'''

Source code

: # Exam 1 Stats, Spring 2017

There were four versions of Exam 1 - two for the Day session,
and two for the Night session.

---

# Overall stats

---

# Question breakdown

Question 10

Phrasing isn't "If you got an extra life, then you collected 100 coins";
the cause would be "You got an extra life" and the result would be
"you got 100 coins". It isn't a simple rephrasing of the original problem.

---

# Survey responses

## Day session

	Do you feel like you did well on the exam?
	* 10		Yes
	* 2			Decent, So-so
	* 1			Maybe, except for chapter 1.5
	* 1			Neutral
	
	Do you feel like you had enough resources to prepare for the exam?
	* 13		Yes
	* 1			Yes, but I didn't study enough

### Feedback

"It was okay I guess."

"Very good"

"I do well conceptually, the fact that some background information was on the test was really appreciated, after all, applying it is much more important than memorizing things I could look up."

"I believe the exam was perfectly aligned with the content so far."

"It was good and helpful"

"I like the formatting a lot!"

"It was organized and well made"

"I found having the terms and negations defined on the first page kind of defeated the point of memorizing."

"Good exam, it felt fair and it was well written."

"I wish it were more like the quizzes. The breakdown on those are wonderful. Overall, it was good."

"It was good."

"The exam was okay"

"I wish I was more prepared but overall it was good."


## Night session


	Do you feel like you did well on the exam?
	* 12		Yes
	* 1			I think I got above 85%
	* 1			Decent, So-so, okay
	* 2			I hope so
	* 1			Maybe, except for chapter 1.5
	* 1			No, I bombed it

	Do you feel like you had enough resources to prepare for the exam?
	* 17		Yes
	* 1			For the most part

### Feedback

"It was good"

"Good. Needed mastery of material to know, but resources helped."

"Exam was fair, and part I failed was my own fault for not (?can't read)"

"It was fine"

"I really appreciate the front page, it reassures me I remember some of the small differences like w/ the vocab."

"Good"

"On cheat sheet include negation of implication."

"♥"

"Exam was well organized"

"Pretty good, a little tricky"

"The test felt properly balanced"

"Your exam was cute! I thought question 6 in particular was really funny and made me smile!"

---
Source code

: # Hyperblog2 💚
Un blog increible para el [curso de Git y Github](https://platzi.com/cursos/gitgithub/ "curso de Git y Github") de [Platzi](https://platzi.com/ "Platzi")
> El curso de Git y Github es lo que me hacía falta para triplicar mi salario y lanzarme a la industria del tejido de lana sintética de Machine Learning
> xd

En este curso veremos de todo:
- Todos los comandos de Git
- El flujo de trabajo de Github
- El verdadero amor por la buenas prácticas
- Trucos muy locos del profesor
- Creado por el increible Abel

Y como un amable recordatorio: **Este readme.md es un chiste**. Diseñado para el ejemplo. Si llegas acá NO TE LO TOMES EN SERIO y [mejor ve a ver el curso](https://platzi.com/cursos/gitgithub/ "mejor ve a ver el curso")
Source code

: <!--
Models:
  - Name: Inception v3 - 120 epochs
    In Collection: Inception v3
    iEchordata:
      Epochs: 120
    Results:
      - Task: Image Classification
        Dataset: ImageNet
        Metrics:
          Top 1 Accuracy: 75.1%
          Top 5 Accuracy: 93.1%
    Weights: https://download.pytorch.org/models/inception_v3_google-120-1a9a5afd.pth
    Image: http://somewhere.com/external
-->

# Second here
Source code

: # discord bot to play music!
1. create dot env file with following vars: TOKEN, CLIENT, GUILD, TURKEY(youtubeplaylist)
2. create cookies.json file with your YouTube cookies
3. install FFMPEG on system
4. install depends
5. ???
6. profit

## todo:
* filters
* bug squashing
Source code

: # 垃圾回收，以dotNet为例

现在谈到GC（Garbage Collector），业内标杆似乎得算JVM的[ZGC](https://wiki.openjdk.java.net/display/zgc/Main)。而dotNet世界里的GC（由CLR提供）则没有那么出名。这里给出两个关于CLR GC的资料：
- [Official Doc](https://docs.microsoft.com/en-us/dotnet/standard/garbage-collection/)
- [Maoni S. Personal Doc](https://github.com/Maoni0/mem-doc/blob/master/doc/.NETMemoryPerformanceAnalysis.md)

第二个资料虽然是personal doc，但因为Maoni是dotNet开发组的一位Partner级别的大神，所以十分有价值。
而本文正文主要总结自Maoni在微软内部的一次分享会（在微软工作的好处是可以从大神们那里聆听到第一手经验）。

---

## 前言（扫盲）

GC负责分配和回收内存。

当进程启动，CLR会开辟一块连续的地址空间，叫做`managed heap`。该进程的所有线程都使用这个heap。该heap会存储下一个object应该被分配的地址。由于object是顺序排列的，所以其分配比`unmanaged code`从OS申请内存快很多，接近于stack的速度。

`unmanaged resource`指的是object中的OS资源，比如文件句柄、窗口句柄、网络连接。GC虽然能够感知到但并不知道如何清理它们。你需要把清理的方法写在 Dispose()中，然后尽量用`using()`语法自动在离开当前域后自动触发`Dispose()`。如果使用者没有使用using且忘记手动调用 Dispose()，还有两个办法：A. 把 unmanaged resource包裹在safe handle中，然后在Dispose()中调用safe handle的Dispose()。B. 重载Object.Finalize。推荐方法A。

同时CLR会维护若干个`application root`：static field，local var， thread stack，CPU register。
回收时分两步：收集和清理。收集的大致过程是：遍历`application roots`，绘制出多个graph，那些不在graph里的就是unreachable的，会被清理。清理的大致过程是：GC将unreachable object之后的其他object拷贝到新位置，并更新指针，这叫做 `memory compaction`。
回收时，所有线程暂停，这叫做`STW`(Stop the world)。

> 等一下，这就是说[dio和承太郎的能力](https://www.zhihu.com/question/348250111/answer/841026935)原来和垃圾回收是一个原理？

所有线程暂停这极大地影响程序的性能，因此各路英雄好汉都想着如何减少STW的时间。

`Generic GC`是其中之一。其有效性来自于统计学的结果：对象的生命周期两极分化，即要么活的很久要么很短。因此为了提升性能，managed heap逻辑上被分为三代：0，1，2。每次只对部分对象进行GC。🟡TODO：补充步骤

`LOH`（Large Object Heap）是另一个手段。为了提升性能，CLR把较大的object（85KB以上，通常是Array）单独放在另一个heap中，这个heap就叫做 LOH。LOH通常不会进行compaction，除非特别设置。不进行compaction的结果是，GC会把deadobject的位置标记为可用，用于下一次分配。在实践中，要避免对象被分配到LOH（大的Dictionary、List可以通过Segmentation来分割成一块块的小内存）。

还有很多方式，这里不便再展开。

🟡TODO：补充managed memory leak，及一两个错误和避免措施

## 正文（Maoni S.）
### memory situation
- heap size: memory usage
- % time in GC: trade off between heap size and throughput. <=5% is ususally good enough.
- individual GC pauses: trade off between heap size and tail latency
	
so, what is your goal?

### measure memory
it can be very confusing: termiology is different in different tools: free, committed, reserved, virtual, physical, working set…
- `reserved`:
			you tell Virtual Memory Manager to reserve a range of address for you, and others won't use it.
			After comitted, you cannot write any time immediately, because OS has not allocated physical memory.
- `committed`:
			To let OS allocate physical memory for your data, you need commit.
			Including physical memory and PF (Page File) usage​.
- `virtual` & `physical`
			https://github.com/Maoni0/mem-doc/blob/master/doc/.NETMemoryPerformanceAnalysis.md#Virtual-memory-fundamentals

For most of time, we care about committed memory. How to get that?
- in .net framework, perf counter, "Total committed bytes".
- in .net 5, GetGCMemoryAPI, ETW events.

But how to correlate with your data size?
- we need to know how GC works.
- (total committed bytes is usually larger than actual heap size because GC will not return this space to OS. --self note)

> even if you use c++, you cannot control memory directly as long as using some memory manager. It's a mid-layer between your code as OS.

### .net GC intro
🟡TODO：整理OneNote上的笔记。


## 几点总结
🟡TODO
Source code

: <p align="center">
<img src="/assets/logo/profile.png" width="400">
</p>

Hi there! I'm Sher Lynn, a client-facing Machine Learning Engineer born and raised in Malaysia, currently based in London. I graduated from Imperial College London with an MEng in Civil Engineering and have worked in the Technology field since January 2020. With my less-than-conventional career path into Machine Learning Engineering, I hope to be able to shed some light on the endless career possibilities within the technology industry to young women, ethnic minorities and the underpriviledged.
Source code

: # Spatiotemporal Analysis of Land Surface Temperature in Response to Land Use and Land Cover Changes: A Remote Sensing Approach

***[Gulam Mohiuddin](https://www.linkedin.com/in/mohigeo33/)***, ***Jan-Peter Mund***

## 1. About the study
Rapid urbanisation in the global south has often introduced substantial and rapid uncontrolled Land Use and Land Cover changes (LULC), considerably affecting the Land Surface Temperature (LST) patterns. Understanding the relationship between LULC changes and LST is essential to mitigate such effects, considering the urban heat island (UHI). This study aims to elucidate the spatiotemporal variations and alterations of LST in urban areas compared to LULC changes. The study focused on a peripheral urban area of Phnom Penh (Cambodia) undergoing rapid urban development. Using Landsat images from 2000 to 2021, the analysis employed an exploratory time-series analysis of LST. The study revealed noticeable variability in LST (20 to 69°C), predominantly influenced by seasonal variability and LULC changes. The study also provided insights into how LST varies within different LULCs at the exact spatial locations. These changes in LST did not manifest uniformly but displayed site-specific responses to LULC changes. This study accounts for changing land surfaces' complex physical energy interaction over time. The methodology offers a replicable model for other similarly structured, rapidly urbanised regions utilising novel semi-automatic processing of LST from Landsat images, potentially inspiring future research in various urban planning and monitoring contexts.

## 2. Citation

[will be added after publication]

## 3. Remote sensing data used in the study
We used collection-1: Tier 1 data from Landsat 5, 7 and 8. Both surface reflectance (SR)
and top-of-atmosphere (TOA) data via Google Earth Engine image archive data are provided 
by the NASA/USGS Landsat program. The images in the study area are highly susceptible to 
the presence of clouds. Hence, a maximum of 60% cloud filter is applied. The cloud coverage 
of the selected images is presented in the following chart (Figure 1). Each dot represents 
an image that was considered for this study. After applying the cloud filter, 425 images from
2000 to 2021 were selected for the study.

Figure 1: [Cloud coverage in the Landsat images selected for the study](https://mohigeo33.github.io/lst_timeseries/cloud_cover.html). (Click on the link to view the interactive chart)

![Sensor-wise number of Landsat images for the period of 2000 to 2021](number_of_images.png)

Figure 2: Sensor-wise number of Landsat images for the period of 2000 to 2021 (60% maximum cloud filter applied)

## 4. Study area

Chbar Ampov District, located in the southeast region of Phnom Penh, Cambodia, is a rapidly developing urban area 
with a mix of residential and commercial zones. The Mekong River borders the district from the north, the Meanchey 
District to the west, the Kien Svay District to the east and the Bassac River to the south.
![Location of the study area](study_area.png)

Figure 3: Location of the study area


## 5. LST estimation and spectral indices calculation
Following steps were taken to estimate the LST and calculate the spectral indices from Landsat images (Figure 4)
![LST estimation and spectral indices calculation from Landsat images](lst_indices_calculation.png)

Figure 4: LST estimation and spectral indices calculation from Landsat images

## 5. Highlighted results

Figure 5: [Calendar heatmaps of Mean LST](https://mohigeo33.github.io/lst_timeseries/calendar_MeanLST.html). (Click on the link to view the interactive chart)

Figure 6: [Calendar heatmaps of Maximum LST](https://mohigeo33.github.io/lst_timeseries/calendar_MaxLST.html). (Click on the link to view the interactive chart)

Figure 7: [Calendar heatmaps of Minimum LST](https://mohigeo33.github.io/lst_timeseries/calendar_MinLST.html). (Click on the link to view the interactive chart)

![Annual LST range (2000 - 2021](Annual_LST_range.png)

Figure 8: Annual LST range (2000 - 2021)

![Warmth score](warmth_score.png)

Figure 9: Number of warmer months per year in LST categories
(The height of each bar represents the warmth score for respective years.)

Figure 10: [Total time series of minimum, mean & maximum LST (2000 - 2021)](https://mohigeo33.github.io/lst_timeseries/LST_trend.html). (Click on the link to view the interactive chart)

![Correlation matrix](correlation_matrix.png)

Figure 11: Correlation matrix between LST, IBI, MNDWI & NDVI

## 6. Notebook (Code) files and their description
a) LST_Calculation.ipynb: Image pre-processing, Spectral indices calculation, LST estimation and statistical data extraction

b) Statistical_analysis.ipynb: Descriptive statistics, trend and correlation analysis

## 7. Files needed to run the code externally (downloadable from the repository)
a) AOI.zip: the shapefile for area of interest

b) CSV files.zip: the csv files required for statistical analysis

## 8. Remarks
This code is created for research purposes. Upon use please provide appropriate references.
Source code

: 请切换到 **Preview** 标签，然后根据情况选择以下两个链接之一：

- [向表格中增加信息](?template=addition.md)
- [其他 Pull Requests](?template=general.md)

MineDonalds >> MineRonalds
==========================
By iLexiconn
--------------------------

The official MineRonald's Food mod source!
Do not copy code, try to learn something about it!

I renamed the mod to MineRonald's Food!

'''

### PROBLEM STATEMENT
Could you say how many lines of the entries contain the string "that"? Only the number should be given.

### ANSWER SECTION
3